Hans Moser, der Ende der zwanziger Jahre durch seine Tonfilme zum ersten Mal wirklich gut verdient hatte, zog nun mit seiner Frau Blanca und der 18-jährigen Tochter Grete in die feudale Villa in Hietzing ein. Doch er konnte den Luxus nicht genießen. Geprägt durch seine ärmliche Kindheit und die vielen Jahre als Provinz- und Schmierendarsteller, der oft für ein Abendessen und die Übernachtung in einem schmutzigen Wirtshaus aufgetreten war, litt er auch jetzt, als wohlhabender und allseits geachteter Schauspieler, unter Existenzängsten. So bewohnte er den »Herrschaftstrakt« seiner mit Antiquitäten und Marmorbad eingerichteten Villa nur im Sommer, während er in den Wintermonaten in der winzigen Hausmeisterwohnung im Parterre lebte, um Heizkosten zu sparen.

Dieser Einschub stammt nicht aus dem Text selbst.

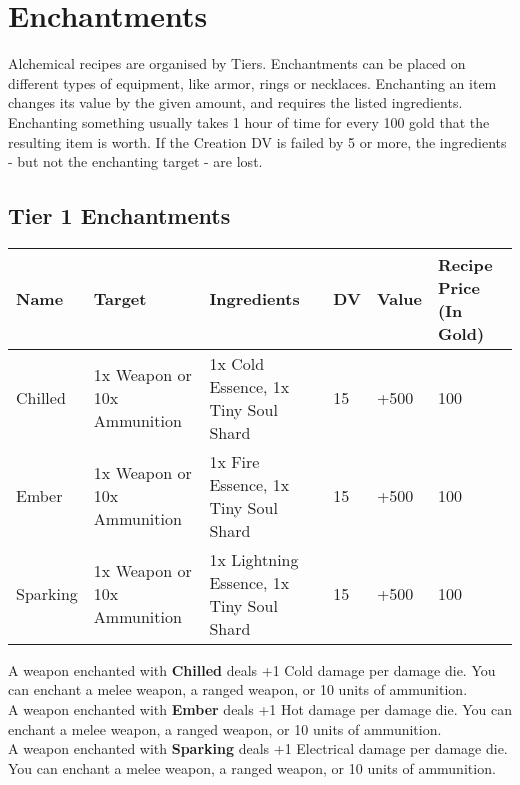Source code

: \section{Enchantments}\label{sec:enchantments}
Alchemical recipes are organised by Tiers.
Enchantments can be placed on different types of equipment, like armor, rings or necklaces.
Enchanting an item changes its value by the given amount, and requires the listed ingredients.
Enchanting something usually takes 1 hour of time for every 100 gold that the resulting item is worth.
If the Creation DV is failed by 5 or more, the ingredients - but not the enchanting target - are lost.\\


\subsection{Tier 1 Enchantments}
\begin{longtable}{l | p{2.5cm} | p{2.5cm}| l | l | l }
	Name & Target & Ingredients & DV & Value & Recipe Price (In Gold)\\ \hline
	Chilled & 1x Weapon or 10x Ammunition & 1x Cold Essence, 1x Tiny Soul Shard & 15 & +500 & 100\\
	Ember & 1x Weapon or 10x Ammunition & 1x Fire Essence, 1x Tiny Soul Shard & 15 & +500 & 100\\
	Sparking & 1x Weapon or 10x Ammunition & 1x Lightning Essence, 1x Tiny Soul Shard & 15 & +500 & 100\\
\end{longtable}

A weapon enchanted with \textbf{Chilled} deals +1 Cold damage per damage die.
You can enchant a melee weapon, a ranged weapon, or 10 units of ammunition.\\

A weapon enchanted with \textbf{Ember} deals +1 Hot damage per damage die.
You can enchant a melee weapon, a ranged weapon, or 10 units of ammunition.\\

A weapon enchanted with \textbf{Sparking} deals +1 Electrical damage per damage die.
You can enchant a melee weapon, a ranged weapon, or 10 units of ammunition.\\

Nach Mosers Tod im Jahre 1964 stand das Haus lange leer, weil die Rechtslage zwischen Witwe und Tochter nicht geklärt werden konnte. Erst 1985 wurde das 2500 Quadratmeter große Anwesen vom Obersten Gerichtshof der »Hans-und-Blanca-Moser-Stiftung zur Unterstützung alter und kranker Menschen« zugesprochen. Vier Jahre später kaufte es der Chemiker Walter Otto um 18 Millionen Schilling und investierte weitere 25 Millionen, um darin das Restaurant Villa Moser zu eröffnen.